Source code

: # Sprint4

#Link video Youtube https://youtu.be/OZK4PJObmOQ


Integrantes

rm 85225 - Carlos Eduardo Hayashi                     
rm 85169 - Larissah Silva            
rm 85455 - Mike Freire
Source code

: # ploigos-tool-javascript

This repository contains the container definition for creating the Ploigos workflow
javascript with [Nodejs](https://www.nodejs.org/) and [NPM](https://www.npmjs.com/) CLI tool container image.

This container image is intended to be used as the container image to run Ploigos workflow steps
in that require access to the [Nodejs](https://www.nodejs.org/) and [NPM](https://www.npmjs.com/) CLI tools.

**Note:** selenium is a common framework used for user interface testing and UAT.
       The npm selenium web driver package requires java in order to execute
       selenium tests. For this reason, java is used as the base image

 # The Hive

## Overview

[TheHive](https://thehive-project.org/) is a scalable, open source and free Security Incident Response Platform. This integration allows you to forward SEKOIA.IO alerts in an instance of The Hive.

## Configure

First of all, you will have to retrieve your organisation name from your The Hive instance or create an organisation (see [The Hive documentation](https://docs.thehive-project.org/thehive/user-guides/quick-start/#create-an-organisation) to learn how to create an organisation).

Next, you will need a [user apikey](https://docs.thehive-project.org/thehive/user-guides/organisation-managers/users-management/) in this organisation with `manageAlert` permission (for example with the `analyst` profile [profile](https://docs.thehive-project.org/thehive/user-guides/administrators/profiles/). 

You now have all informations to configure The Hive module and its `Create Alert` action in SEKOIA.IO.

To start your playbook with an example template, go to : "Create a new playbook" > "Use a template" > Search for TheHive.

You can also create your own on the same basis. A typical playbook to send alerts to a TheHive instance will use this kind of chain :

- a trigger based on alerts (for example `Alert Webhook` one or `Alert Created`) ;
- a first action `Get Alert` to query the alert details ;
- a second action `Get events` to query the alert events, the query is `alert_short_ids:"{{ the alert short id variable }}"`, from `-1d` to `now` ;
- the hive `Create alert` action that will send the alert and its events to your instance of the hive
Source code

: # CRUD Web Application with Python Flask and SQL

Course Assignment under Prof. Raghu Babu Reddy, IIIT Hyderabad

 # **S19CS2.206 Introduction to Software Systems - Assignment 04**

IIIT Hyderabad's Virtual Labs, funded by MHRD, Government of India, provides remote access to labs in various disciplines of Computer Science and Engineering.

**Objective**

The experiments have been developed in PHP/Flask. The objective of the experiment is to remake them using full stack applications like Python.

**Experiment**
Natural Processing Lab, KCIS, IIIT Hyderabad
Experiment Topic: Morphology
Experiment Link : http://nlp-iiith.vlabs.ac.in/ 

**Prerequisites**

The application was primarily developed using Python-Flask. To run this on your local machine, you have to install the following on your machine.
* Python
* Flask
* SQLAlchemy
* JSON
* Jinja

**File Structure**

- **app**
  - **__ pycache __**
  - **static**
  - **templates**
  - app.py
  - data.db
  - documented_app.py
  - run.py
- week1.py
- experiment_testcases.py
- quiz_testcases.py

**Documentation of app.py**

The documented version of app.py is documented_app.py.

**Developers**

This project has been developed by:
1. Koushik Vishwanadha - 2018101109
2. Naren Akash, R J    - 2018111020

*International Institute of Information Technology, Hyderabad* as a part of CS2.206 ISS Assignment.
=-=-=-=-=
GOAL OF THE EXERCISE ::
All the records above need to be transcribed exactly and in full.

ANSWER TO THIS PROBLEM ::
Source code

: # Sprint4

#Link video Youtube https://youtu.be/OZK4PJObmOQ


Integrantes

rm 85225 - Carlos Eduardo Hayashi                     
rm 85169 - Larissah Silva            
rm 85455 - Mike Freire
Source code

: # ploigos-tool-javascript

This repository contains the container definition for creating the Ploigos workflow
javascript with [Nodejs](https://www.nodejs.org/) and [NPM](https://www.npmjs.com/) CLI tool container image.

This container image is intended to be used as the container image to run Ploigos workflow steps
in that require access to the [Nodejs](https://www.nodejs.org/) and [NPM](https://www.npmjs.com/) CLI tools.

**Note:** selenium is a common framework used for user interface testing and UAT.
       The npm selenium web driver package requires java in order to execute
       selenium tests. For this reason, java is used as the base image

 # The Hive

## Overview

[TheHive](https://thehive-project.org/) is a scalable, open source and free Security Incident Response Platform. This integration allows you to forward SEKOIA.IO alerts in an instance of The Hive.

## Configure

First of all, you will have to retrieve your organisation name from your The Hive instance or create an organisation (see [The Hive documentation](https://docs.thehive-project.org/thehive/user-guides/quick-start/#create-an-organisation) to learn how to create an organisation).

Next, you will need a [user apikey](https://docs.thehive-project.org/thehive/user-guides/organisation-managers/users-management/) in this organisation with `manageAlert` permission (for example with the `analyst` profile [profile](https://docs.thehive-project.org/thehive/user-guides/administrators/profiles/). 

You now have all informations to configure The Hive module and its `Create Alert` action in SEKOIA.IO.

To start your playbook with an example template, go to : "Create a new playbook" > "Use a template" > Search for TheHive.

You can also create your own on the same basis. A typical playbook to send alerts to a TheHive instance will use this kind of chain :

- a trigger based on alerts (for example `Alert Webhook` one or `Alert Created`) ;
- a first action `Get Alert` to query the alert details ;
- a second action `Get events` to query the alert events, the query is `alert_short_ids:"{{ the alert short id variable }}"`, from `-1d` to `now` ;
- the hive `Create alert` action that will send the alert and its events to your instance of the hive
Source code

: # CRUD Web Application with Python Flask and SQL

Course Assignment under Prof. Raghu Babu Reddy, IIIT Hyderabad

 # **S19CS2.206 Introduction to Software Systems - Assignment 04**

IIIT Hyderabad's Virtual Labs, funded by MHRD, Government of India, provides remote access to labs in various disciplines of Computer Science and Engineering.

**Objective**

The experiments have been developed in PHP/Flask. The objective of the experiment is to remake them using full stack applications like Python.

**Experiment**
Natural Processing Lab, KCIS, IIIT Hyderabad
Experiment Topic: Morphology
Experiment Link : http://nlp-iiith.vlabs.ac.in/ 

**Prerequisites**

The application was primarily developed using Python-Flask. To run this on your local machine, you have to install the following on your machine.
* Python
* Flask
* SQLAlchemy
* JSON
* Jinja

**File Structure**

- **app**
  - **__ pycache __**
  - **static**
  - **templates**
  - app.py
  - data.db
  - documented_app.py
  - run.py
- week1.py
- experiment_testcases.py
- quiz_testcases.py

**Documentation of app.py**

The documented version of app.py is documented_app.py.

**Developers**

This project has been developed by:
1. Koushik Vishwanadha - 2018101109
2. Naren Akash, R J    - 2018111020

*International Institute of Information Technology, Hyderabad* as a part of CS2.206 ISS Assignment.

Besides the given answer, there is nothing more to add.